Telecommunications Infrastructure. This is the global telephone network consisting of many types of links and exchanges, and it includes both standard landline phones as well as mobile cellphones. This network is more pervasive than the Internet and has the capability to deliver Internet services to where they are not yet accessible, such as developing countries.

Phone User. This actor in the architecture is a person using natural speech and a standard wired telephone to access Internet services via a voice portal.

Mobile Phone User. Similarly, this actor in the architecture is a mobile user with a mobile cellphone that is accessing Internet services via the speech interface of the voice portal.

Web Server. A standard Internet web server accessed either by HTTP or HTTPS. This same web server may be used to deliver the same services to voice portals as well as web browsers, wireless devices, or external servers in a business-to-business extranet collaboration.

Servlet/JSP Engine. The servlet and/or JSP engine hosts Java servlets or Java Server Pages (JSPs) that act as gateways to deliver Internet services from back-end business and infrastructure services.

Product Data Servlet.
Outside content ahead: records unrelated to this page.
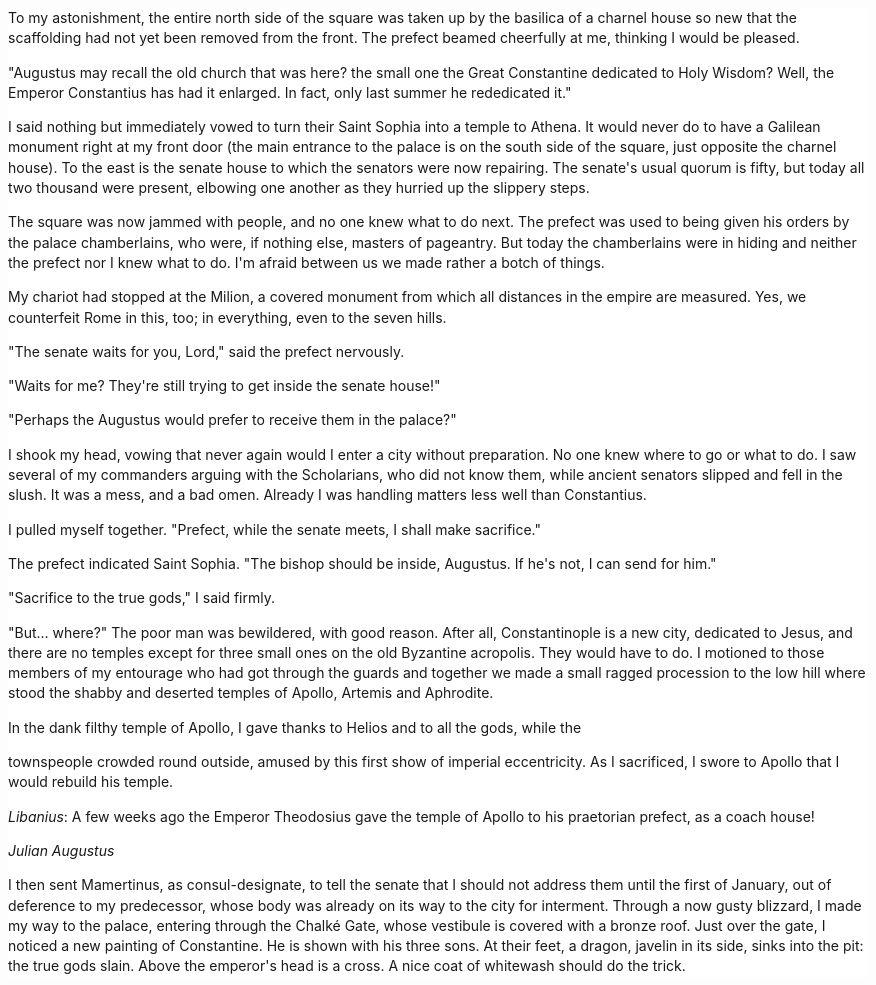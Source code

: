 To my astonishment, the entire north side of the square was taken up by the basilica of a charnel house so new that the scaffolding had not yet been removed from the front. The prefect beamed cheerfully at me, thinking I would be pleased.

"Augustus may recall the old church that was here? the small one the Great Constantine dedicated to Holy Wisdom? Well, the Emperor Constantius has had it enlarged. In fact, only last summer he rededicated it."

I said nothing but immediately vowed to turn their Saint Sophia into a temple to Athena. It would never do to have a Galilean monument right at my front door \(the main entrance to the palace is on the south side of the square, just opposite the charnel house\). To the east is the senate house to which the senators were now repairing. The senate's usual quorum is fifty, but today all two thousand were present, elbowing one another as they hurried up the slippery steps.

The square was now jammed with people, and no one knew what to do next. The prefect was used to being given his orders by the palace chamberlains, who were, if nothing else, masters of pageantry. But today the chamberlains were in hiding and neither the prefect nor I knew what to do. I'm afraid between us we made rather a botch of things.

My chariot had stopped at the Milion, a covered monument from which all distances in the empire are measured. Yes, we counterfeit Rome in this, too; in everything, even to the seven hills.

"The senate waits for you, Lord," said the prefect nervously.

"Waits for me? They're still trying to get inside the senate house\!"

"Perhaps the Augustus would prefer to receive them in the palace?"

I shook my head, vowing that never again would I enter a city without preparation. No one knew where to go or what to do. I saw several of my commanders arguing with the Scholarians, who did not know them, while ancient senators slipped and fell in the slush. It was a mess, and a bad omen. Already I was handling matters less well than Constantius.

I pulled myself together. "Prefect, while the senate meets, I shall make sacrifice."

The prefect indicated Saint Sophia. "The bishop should be inside, Augustus. If he's not, I can send for him."

"Sacrifice to the true gods," I said firmly.

"But… where?" The poor man was bewildered, with good reason. After all, Constantinople is a new city, dedicated to Jesus, and there are no temples except for three small ones on the old Byzantine acropolis. They would have to do. I motioned to those members of my entourage who had got through the guards and together we made a small ragged procession to the low hill where stood the shabby and deserted temples of Apollo, Artemis and Aphrodite.

In the dank filthy temple of Apollo, I gave thanks to Helios and to all the gods, while the

townspeople crowded round outside, amused by this first show of imperial eccentricity. As I sacrificed, I swore to Apollo that I would rebuild his temple.



*Libanius*: A few weeks ago the Emperor Theodosius gave the temple of Apollo to his praetorian prefect, as a coach house\!



*Julian Augustus*

I then sent Mamertinus, as consul-designate, to tell the senate that I should not address them until the first of January, out of deference to my predecessor, whose body was already on its way to the city for interment. Through a now gusty blizzard, I made my way to the palace, entering through the Chalké Gate, whose vestibule is covered with a bronze roof. Just over the gate, I noticed a new painting of Constantine. He is shown with his three sons. At their feet, a dragon, javelin in its side, sinks into the pit: the true gods slain. Above the emperor's head is a cross. A nice coat of whitewash should do the trick.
The product data servlet is responsible for talking to back-end business services, infrastructure services, or databases, and where necessary, converting replies into XML. This component could also be implemented as a Java Server Page. Clients that require their content or services in its raw neutral XML format with no presentation information can talk directly to this component. Examples of such clients include external servers in a B2B collaboration or thick clients such as Java applications.

Product Presentation Servlet. Just as clients that require raw content talk directly to the data servlet, clients that require content in a presentation format, such as HTML for a web browser or VoiceXML for a voice browser, may talk directly to the presentation servlet. This component serves to take the XML content from the data servlet and transform it using XSL into the format suitable for the requesting client. To facilitate this, it must identify the type of client requesting services, either implicitly via the HTTP request header or explicitly via a CGI parameter specified by the client. Once the client type has been identified, this component loads the appropriate XSL stylesheet template to transform the XML into the target format required by the given client. Similarly, this component could also be implemented as a JSP.

XSL Templates. A repository of XSL templates used by the presentation servlet to transform XML content and services into output formats suitable for various clients. This component could be as simple as a file system or as complex as an enterprise database.

Web and XML Content. In any given Internet service, some content is static and some dynamic. Static content does not vary across requests. On the other hand, dynamic content may vary across requests depending, for example, on request parameters given by the client. The Web Content repository serves client-specific static content directly to clients without transformation, such as HTML for web browser clients or prerecorded audio for voice browsers. On the other hand, the XML content repository serves client-independent static content either directly through the data servlet, or with XSL transformation through the presentation servlet.

Product Service. This component is a business service responsible for managing and disseminating product-related information, for example, to facilitate product browsing. It is accessed via some type of middleware such as CORBA, EJB, or MQ Series.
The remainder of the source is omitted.